На мои слова он щелкает зубами и приподнимается на цыпочки, но я гораздо выше; он не может даже дотронуться до ручки, пока держит меня за запястье, которое я напрягаюсь, чтобы не упасть на бок.
— Продолжай, — говорю я ему, ободряюще кивая. Он вытягивается чуть выше, его хрупкие руки дрожат. — Ты почти у цели.
Наконец его пальцы соскальзывают — всего на дюйм — с моего запястья, но это все, что мне нужно. Бросив нож на улицу, я уворачиваюсь от него, поворачиваюсь и бегу к Михал. и остальным, не оглядываясь. Однако его длинные руки не находят меня, когда я прыгаю в протянутые руки Михаля, когда Одесса захлопывает за мной дверь, когда Дмитрий выглядывает на улицу сквозь занавески.
— Он исчез, — недоверчиво говорит он. — Маленький шрам исчез!
Все еще тяжело дыша, я отстраняюсь от Михаля и отталкиваю Димитрия с дороги, глядя сквозь щель в шторах на то место, где только что стоял Слезы Как Звезды. Остались только веселые солнечные лучи и оранжевые кленовые листья. Даже серебряный нож исчез — словно я вообразила себе всю эту сцену.
Глава 40
Этой ночью мы ютимся на окраине Цезарина, глядя на доки из довольно сырого и гнилого переулка. Пахнет рыбой. Или отбросами. Я морщу нос от отвращения. Никто из вампиров не комментирует, за исключением Одессы, которая гримасничает так, будто кто-то засунул ей в глаза булавки, поэтому я тоже ничего не говорю. Если они могут терпеть такую вонь, то и я смогу.

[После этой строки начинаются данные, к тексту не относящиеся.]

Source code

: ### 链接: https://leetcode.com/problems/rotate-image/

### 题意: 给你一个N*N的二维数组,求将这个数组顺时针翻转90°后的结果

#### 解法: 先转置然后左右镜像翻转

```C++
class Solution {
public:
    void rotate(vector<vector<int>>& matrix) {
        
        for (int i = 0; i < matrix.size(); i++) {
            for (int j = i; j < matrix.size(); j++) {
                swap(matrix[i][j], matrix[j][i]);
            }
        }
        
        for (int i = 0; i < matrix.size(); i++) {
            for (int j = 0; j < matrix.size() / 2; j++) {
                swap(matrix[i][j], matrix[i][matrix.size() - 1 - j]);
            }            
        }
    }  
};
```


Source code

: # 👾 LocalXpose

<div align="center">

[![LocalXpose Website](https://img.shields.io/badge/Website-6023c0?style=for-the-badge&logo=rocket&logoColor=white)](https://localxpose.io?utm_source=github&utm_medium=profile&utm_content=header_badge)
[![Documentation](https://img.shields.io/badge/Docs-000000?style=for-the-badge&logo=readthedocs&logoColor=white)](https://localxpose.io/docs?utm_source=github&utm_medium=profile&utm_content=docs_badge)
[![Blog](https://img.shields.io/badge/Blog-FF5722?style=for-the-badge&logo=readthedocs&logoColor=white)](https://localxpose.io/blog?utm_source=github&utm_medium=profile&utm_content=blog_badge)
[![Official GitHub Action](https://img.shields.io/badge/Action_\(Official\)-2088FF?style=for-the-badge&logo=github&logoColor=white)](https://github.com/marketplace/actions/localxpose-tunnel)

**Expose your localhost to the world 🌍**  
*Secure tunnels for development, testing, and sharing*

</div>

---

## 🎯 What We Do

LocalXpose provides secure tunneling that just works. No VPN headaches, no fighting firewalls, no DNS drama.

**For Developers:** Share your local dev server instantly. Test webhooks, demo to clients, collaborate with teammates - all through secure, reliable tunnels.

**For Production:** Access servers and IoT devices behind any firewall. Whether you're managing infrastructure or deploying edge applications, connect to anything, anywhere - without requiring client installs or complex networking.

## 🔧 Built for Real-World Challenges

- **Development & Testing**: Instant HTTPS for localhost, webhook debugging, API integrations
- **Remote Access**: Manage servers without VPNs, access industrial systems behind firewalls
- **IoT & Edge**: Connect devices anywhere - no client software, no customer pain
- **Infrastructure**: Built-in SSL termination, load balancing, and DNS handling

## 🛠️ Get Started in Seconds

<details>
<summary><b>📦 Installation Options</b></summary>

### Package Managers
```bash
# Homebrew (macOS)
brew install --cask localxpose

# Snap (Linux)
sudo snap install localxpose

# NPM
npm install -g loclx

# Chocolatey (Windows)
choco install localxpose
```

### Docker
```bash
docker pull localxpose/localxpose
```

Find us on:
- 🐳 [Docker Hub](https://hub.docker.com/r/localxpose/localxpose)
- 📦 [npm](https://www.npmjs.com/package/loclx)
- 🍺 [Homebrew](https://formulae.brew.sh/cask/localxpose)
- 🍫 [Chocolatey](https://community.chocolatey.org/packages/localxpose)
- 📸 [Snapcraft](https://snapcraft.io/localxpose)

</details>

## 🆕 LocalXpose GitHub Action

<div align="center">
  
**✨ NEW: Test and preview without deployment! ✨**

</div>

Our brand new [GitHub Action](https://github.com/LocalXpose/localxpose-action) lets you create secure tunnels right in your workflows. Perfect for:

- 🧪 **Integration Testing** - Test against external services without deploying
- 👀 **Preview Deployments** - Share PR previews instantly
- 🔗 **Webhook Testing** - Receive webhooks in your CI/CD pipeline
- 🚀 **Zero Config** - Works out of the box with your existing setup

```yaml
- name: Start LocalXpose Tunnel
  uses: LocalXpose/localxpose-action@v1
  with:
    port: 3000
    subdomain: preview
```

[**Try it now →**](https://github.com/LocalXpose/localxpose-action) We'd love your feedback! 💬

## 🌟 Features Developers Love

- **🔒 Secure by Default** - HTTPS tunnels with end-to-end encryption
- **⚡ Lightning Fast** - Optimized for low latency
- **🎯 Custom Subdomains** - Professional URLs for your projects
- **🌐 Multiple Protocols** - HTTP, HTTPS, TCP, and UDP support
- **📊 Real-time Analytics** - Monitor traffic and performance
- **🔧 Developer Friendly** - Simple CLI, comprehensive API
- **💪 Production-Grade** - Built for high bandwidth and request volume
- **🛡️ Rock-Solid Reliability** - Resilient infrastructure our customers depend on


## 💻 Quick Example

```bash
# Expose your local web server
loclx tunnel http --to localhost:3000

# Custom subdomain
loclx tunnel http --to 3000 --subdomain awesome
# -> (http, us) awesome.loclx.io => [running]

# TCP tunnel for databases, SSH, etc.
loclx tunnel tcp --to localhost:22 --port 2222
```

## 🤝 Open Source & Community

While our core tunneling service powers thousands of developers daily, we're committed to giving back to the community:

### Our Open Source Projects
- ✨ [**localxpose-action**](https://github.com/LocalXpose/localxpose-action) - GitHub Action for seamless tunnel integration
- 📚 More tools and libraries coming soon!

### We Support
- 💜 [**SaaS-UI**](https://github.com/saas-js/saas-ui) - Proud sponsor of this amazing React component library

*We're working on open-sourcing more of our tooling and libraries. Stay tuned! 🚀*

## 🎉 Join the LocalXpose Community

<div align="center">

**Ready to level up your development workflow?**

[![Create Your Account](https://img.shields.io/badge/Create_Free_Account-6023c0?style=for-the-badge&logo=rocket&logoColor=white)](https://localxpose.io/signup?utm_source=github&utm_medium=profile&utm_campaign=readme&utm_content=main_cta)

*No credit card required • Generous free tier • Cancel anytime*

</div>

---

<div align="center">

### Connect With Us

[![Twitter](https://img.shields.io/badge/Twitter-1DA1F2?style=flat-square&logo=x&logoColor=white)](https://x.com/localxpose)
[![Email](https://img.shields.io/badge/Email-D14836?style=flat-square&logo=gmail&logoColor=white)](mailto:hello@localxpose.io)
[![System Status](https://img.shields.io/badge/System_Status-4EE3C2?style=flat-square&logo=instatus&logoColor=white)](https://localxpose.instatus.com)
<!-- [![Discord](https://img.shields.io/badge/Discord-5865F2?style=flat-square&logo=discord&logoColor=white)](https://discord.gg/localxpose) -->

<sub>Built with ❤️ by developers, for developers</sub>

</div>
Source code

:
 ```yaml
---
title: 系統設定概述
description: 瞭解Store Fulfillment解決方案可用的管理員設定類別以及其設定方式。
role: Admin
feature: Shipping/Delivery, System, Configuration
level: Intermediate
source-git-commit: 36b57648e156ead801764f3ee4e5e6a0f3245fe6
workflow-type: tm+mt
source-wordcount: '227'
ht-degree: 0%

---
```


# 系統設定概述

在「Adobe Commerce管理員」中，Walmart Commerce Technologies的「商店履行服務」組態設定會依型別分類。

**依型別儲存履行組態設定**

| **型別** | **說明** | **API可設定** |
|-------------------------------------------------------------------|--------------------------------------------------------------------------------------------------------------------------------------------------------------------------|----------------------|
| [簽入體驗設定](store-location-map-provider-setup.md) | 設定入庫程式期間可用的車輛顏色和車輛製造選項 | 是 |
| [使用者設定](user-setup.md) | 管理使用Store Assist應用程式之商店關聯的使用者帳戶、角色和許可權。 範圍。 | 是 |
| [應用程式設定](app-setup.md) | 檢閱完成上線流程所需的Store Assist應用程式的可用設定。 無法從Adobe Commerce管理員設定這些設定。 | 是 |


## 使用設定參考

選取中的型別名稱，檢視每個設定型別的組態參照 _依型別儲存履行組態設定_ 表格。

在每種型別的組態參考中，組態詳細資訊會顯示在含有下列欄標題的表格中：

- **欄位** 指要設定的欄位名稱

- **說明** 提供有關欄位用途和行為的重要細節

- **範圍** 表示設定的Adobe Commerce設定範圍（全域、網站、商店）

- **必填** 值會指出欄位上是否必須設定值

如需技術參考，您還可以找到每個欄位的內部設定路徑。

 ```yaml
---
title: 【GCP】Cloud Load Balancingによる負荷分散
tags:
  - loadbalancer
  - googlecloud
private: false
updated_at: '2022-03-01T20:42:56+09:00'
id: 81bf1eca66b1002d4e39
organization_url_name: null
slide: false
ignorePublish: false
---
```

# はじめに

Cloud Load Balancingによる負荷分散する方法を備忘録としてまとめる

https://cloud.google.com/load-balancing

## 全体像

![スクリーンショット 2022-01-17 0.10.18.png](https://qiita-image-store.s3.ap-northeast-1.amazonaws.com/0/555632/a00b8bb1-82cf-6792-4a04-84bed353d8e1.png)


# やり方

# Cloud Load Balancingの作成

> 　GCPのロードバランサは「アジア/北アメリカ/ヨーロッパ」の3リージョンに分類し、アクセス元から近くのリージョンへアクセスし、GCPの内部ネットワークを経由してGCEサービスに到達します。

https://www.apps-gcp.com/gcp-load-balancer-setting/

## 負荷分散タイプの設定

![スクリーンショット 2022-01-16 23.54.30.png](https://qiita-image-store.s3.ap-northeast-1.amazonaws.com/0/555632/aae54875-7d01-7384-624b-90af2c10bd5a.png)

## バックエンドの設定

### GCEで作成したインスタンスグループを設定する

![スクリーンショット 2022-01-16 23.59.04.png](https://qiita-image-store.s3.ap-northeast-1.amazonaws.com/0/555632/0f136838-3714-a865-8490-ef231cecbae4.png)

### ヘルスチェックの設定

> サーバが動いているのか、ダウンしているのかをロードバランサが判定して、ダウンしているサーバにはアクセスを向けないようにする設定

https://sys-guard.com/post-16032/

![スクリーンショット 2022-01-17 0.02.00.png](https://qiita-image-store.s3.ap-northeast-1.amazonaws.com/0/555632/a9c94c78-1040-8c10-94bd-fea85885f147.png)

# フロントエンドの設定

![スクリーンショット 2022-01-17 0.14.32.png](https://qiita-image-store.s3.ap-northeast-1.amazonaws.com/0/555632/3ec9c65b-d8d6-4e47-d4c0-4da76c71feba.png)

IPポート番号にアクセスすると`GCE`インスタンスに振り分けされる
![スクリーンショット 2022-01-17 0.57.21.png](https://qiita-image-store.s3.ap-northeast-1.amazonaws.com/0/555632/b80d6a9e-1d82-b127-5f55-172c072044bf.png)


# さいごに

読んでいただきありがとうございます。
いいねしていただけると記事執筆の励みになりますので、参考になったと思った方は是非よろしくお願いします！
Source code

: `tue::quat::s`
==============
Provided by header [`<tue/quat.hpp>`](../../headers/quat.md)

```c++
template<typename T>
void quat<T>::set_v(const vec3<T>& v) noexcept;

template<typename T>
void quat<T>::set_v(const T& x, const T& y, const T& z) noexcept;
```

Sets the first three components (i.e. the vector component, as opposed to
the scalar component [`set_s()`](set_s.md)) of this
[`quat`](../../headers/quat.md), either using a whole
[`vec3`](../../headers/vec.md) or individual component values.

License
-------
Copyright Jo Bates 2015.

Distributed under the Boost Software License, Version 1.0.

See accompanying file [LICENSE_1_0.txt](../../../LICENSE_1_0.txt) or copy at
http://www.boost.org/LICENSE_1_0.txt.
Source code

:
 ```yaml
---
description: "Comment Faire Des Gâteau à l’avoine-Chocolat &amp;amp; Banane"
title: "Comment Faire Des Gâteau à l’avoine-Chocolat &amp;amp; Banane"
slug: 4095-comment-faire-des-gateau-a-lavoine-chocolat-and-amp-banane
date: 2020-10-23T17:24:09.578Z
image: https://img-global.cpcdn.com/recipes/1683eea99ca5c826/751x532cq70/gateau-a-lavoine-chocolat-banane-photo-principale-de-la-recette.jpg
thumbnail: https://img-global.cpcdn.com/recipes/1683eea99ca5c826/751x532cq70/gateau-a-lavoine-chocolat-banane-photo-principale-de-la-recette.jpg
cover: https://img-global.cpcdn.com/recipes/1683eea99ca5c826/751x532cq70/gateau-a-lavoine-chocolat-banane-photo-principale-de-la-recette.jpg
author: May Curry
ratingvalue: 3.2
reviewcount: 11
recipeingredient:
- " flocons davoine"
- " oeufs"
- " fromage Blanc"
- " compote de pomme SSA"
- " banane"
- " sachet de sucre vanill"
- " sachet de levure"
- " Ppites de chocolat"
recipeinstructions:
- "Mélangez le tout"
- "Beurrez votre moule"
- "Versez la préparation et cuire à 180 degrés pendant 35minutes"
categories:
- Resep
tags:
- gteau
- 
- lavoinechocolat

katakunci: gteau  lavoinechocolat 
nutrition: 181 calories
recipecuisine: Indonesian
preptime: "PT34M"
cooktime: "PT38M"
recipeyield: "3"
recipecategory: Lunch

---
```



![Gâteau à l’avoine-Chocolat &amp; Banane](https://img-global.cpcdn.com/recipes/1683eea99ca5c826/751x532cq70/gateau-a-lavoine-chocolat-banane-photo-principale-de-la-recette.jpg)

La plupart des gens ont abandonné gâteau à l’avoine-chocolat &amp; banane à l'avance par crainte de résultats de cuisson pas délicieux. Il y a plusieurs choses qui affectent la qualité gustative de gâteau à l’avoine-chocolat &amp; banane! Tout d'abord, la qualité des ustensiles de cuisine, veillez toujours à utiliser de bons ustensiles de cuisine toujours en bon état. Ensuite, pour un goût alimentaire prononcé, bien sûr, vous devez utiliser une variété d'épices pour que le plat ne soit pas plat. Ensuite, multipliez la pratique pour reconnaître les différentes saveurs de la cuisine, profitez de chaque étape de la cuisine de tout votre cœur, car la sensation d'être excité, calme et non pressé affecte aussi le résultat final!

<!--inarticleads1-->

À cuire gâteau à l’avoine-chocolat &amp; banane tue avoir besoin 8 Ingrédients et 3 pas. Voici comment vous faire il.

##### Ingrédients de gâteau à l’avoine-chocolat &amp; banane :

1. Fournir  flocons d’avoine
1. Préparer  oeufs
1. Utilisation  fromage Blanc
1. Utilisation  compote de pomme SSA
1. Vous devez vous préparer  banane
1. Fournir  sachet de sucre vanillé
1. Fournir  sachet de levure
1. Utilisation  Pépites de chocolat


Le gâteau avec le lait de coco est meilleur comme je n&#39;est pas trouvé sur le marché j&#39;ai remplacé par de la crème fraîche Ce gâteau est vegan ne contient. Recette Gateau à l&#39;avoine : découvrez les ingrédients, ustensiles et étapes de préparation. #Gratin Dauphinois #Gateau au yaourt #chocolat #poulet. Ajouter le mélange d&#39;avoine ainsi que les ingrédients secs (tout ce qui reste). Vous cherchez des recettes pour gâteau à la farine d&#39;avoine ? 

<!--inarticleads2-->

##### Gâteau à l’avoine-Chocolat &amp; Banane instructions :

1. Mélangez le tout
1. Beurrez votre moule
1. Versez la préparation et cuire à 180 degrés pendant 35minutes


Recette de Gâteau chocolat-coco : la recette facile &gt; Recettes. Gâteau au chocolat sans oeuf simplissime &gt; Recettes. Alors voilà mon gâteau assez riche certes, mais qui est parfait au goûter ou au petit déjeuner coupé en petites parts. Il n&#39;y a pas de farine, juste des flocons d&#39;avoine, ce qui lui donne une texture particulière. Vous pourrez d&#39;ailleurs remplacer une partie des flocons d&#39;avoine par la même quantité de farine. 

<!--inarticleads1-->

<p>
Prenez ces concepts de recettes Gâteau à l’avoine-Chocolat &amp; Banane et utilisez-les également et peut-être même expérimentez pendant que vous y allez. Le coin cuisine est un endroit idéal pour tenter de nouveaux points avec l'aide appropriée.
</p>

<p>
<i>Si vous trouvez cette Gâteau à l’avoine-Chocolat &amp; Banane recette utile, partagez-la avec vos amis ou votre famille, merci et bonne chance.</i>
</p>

— Накинь капюшон, я думаю, — бормочет Михаль у моего уха. — Они почти закончили осмотр.
Он одолжил мне свой дорожный плащ перед тем, как мы покинули Амандин. Хотя Димитрий предложил, мы оба его проигнорировали, и в тот момент между нами было заключено молчаливое перемирие — взаимное недоверие к Димитрию, конечно, но и взаимное понимание того, что никто не будет упоминать о том, что произошло между нами на чердаке. Я не могу решить, благодарна ли я за это. Теперь, когда мой гнев утих, осталось только пустое чувство стыда, которое я не могу исследовать слишком пристально.
И уж точно не сейчас.
Я натягиваю плащ на волосы, и он развевается на полуночном ветру вместе с объявлениями о наградах. Оборванные ветром и обесцвеченные дождем, они устилают каждый свободный дюйм этой аллеи, причем здесь они толще, чем в Амандине. Как будто отец подозревал, что я рано или поздно вернусь домой, а может, и вовсе не покидал Цезарин. Не в силах сдержаться, я продолжаю вышагивать, плащ развевается вокруг моих ног в грязи и трясине переулка. Слишком длинный. Слишком большой. Я раздраженно закатываю рукава, чувствуя себя каким-то жнецом, вечным предвестником несчастья. Все, что мне нужно, — это коса.
Я стараюсь не смотреть на доки.
— Этот набросок совсем на тебя не похож, — размышляет Одесса, отрывая заметку от грязного кирпича и внимательно изучая мое лицо. — Ты выглядишь слишком… царственно. Как одна моя знакомая вдовствующая императрица. — Когда я выхватываю объявление из ее пальцев в перчатках, разрывая свое лицо на две части, она озадаченно вскидывает бровь и бесстрастно отводит свою половину. — Селия, в чем дело? Ты выглядишь расстроенной.
— Мне изучить твое лицо с расстояния в один дюйм?
— С удовольствием, дорогая. Мне нечего скрывать. — Ухмыльнувшись, она поднимает плечо и отворачивается. — Однако тебе следует знать, — говорит она, — что хронический гнев выворачивает человеческое тело наизнанку: повышается кровяное давление, возникают проблемы с сердцем и пищеварением, головные боли и даже кожные заболевания. — Она протягивает руку, чтобы разгладить бороздки между моими глазами, а ее собственные блестят озорством. Хотя она еще не пыталась заманить меня в ловушку разговора о своем брате, она, кажется, настроена на то, чтобы увлечь меня, больше, чем раньше, больше настроена на то, чтобы
— Значит, ты практически целитель. — Я раздраженно отдергиваю руку, но она лишь смеется и направляется через аллею к Димитрию, который уже большую часть четырех часов пытается поймать мой взгляд и не может. Когда я случайно взглянула на него, он решительно шагнул вперед.